### Your objective:
In the data below, one line contains "Creating a tool" and a later one contains "a disputed claim.". Print both, with every line between them, exactly and alone.

-------- Records

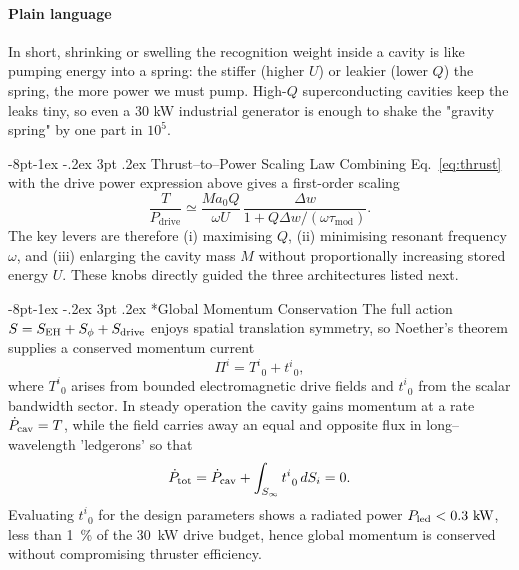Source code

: \documentclass[12pt,letterpaper]{book}
\makeatletter
\renewcommand\subsection{\@startsection{subsection}{2}{\z@}%
  {-6pt\@plus -1ex \@minus -.2ex}%
  {3pt \@plus .2ex}%
  {\normalfont\normalsize\bfseries}}
\renewcommand\subsection{\@startsection{subsection}{2}{\z@}%
                {-8pt\@plus -1ex \@minus -.2ex}%
                {3pt \@plus .2ex}%
                {\normalfont\normalsize\bfseries}}
\makeatother
\begin{document}
\paragraph{Plain language}  In short, shrinking or swelling the recognition weight inside a cavity is like pumping energy into a spring: the stiffer (higher $U$) or leakier (lower $Q$) the spring, the more power we must pump.  High-$Q$ superconducting cavities keep the leaks tiny, so even a 30 kW industrial generator is enough to shake the "gravity spring" by one part in $10^5$.

\subsection{Thrust–to–Power Scaling Law}
Combining Eq.~\eqref{eq:thrust} with the drive power expression above gives a first-order scaling
\begin{equation}\label{eq:TP}
\frac{T}{P_{\text{drive}}} \simeq \frac{M a_0 Q}{\omega U} \, \frac{\Delta w}{1+Q\Delta w / (\omega \tau_{\text{mod}})} .
\end{equation}
The key levers are therefore (i) maximising $Q$, (ii) minimising resonant frequency $\omega$, and (iii) enlarging the cavity mass $M$ without proportionally increasing stored energy $U$.  These knobs directly guided the three architectures listed next.

\subsection*{Global Momentum Conservation}\label{sec:momentum}
The full action $S=S_{\rm EH}+S_{\phi}+S_{\rm drive}$ enjoys spatial translation symmetry, so Noether's theorem supplies a conserved momentum current
\begin{equation}
\Pi^{i} = T^{i}_{\;\,0}+t^{i}_{\;\,0},
\end{equation}
where $T^{i}_{\;\,0}$ arises from bounded electromagnetic drive fields and $t^{i}_{\;\,0}$ from the scalar bandwidth sector.  In steady operation the cavity gains momentum at a rate $\dot P_{\rm cav}=T$, while the field carries away an equal and opposite flux in long--wavelength 'ledgerons' so that
\begin{equation}
\dot P_{\rm tot}=\dot P_{\rm cav}+\int_{S_{\infty}}t^{i}_{\;\,0}\,dS_{i}=0.
\end{equation}
Evaluating $t^{i}_{\;\,0}$ for the design parameters shows a radiated power $P_{\rm led}<0.3~\mathrm{kW}$, less than 1~\% of the 30~kW drive budget, hence global momentum is conserved without compromising thruster efficiency.
\end{document}
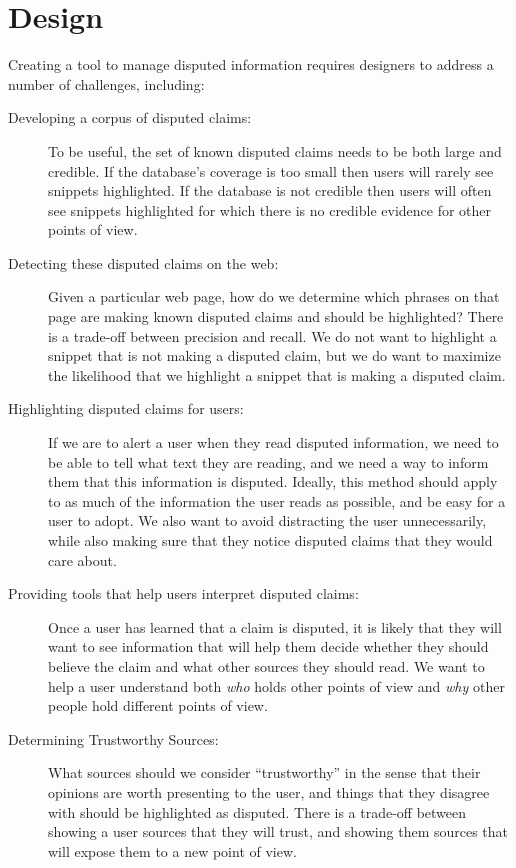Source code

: \documentclass{www2010-submission}
\begin{document}
\section{Design}

Creating a tool to manage disputed information requires designers to address a number of challenges, including:

\begin{description}
\item[Developing a corpus of disputed claims:] To be useful, the set of known disputed claims needs to be both large and credible. If the database's coverage is too small then users will rarely see snippets highlighted. If the database is not credible then users will often see snippets highlighted for which there is no credible evidence for other points of view.

\item[Detecting these disputed claims on the web:] Given a particular web page, how do we determine which phrases on that page are making known disputed claims and should be highlighted? There is a trade-off between precision and recall. We do not want to highlight a snippet that is not making a disputed claim, but we do want to maximize the likelihood that we highlight a snippet that is making a disputed claim.

\item[Highlighting disputed claims for users:] If we are to alert a user when they read disputed information, we need to be able to tell what text they are reading, and we need a way to inform them that this information is disputed. Ideally, this method should apply to as much of the information the user reads as possible, and be easy for a user to adopt. We also want to avoid distracting the user unnecessarily, while also making sure that they notice disputed claims that they would care about.

\item[Providing tools that help users interpret disputed claims:] Once a user has learned that a claim is disputed, it is likely that they will want to see information that will help them decide whether they should believe the claim and what other sources they should read. We want to help a user understand both {\it who} holds other points of view and {\it why} other people hold different points of view.

\item[Determining Trustworthy Sources:] What sources should we consider ``trustworthy'' in the sense that their opinions are worth presenting to the user, and things that they disagree with should be highlighted as disputed. There is a trade-off between showing a user sources that they will trust, and showing them sources that will expose them to a new point of view.
\end{description}
\end{document}
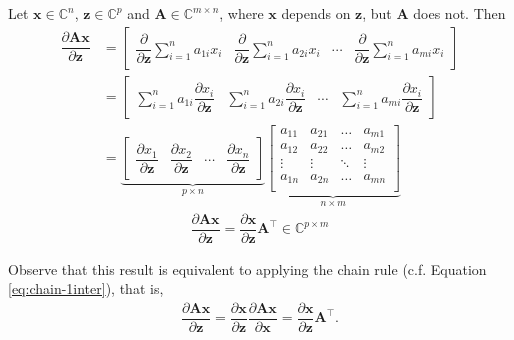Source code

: \documentclass{article}
\newcommand{\trans}{\top}
\begin{document}
Let \(\mathbf{x} \in \mathbb{C}^{n}\), \(\mathbf{z} \in \mathbb{C}^{p}\) and \(\mathbf{A} \in \mathbb{C}^{m\times n}\), where \(\mathbf{x}\) depends on \(\mathbf{z}\), but \(\mathbf{A}\) does not. Then
\begin{align}
    \dfrac{\partial \mathbf{A}  \mathbf{x}}{\partial \mathbf{z}} & =
    \begin{bmatrix}
        \dfrac{\partial}{\partial \mathbf{z}}\sum_{i=1}^{n} a_{1i}x_i & \dfrac{\partial}{\partial \mathbf{z}}\sum_{i=1}^{n} a_{2i}x_i & \cdots & \dfrac{\partial}{\partial \mathbf{z}}\sum_{i=1}^{n} a_{mi}x_i
    \end{bmatrix} \\
    & = \begin{bmatrix}
        \sum_{i=1}^{n} a_{1i}\dfrac{\partial x_i}{\partial \mathbf{z}} & \sum_{i=1}^{n} a_{2i}\dfrac{\partial x_i}{\partial \mathbf{z}} & \cdots & \sum_{i=1}^{n} a_{mi}\dfrac{\partial x_i}{\partial \mathbf{z}}
    \end{bmatrix} \\
    & = \underbrace{\begin{bmatrix}
        \dfrac{\partial x_1}{\partial \mathbf{z}} & \dfrac{\partial x_2}{\partial \mathbf{z}} & \cdots & \dfrac{\partial x_n}{\partial \mathbf{z}}
    \end{bmatrix}}_{p \times n}
    \underbrace{\begin{bmatrix}
        a_{11} & a_{21} & \dots & a_{m1} \\
        a_{12} & a_{22} & \dots & a_{m2} \\
        \vdots & \vdots & \ddots & \vdots \\
        a_{1n} & a_{2n} & \dots & a_{mn} \\
    \end{bmatrix}}_{n \times m}
\end{align}
\begin{align}
    \boxed{\dfrac{\partial \mathbf{A}  \mathbf{x}}{\partial \mathbf{z}} = \dfrac{\partial \mathbf{x}}{\partial \mathbf{z}} \mathbf{A}^\trans \in \mathbb{C}^{p \times m}}
\end{align}

Observe that this result is equivalent to applying the chain rule (c.f. Equation \eqref{eq:chain-1inter}), that is,
\begin{align}
    \dfrac{\partial \mathbf{A}  \mathbf{x}}{\partial \mathbf{z}} = \dfrac{\partial \mathbf{x}}{\partial \mathbf{z}} \dfrac{\partial \mathbf{A}  \mathbf{x}}{\partial \mathbf{x}} = \dfrac{\partial \mathbf{x}}{\partial \mathbf{z}} \mathbf{A}^\trans.
\end{align}
\end{document}
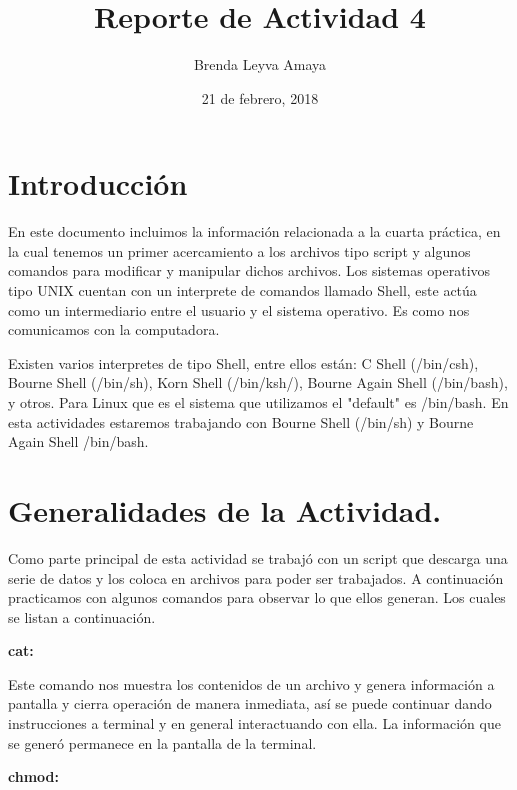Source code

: \documentclass{article} %
\title{Reporte de Actividad 4}
\author{Brenda Leyva Amaya}
\date{21 de febrero, 2018}
\begin{document}
\maketitle %

\section{Introducción}

	En este documento incluimos la información relacionada a la cuarta práctica, en la cual tenemos un primer acercamiento a los archivos tipo script y algunos comandos para modificar y manipular dichos archivos. Los sistemas operativos tipo UNIX cuentan con un interprete de comandos llamado Shell, este actúa como un intermediario entre el usuario y el sistema operativo. Es como nos comunicamos con la computadora.
\vspace{0.5 cm}

Existen varios interpretes de tipo Shell, entre ellos están: C Shell (/bin/csh), Bourne Shell (/bin/sh), Korn Shell (/bin/ksh/), Bourne Again Shell (/bin/bash), y otros. Para Linux que es el sistema que utilizamos el "default" es /bin/bash. En esta actividades estaremos trabajando con Bourne Shell (/bin/sh) y Bourne Again Shell /bin/bash. 

\section{Generalidades de la Actividad.}

Como parte principal de esta actividad se trabajó con un script que descarga una serie de datos y los coloca en archivos para poder ser trabajados. A continuación practicamos con algunos comandos para observar lo que ellos generan. Los cuales se listan a continuación.

\vspace{0.5 cm}

\textbf{cat:}

\vspace{0.5 cm}

Este comando nos muestra los contenidos de un archivo y genera información a pantalla y cierra operación de manera inmediata, así se puede continuar dando instrucciones a terminal y en general interactuando con ella. La información que se generó permanece en la pantalla de la terminal. 

\vspace{0.5 cm}


\textbf{chmod:}
\end{document}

----------------

### Answer to this exercise:
Creating a tool to manage disputed information requires designers to address a number of challenges, including:

\begin{description}
\item[Developing a corpus of disputed claims:] To be useful, the set of known disputed claims needs to be both large and credible. If the database's coverage is too small then users will rarely see snippets highlighted. If the database is not credible then users will often see snippets highlighted for which there is no credible evidence for other points of view.

\item[Detecting these disputed claims on the web:] Given a particular web page, how do we determine which phrases on that page are making known disputed claims and should be highlighted? There is a trade-off between precision and recall. We do not want to highlight a snippet that is not making a disputed claim, but we do want to maximize the likelihood that we highlight a snippet that is making a disputed claim.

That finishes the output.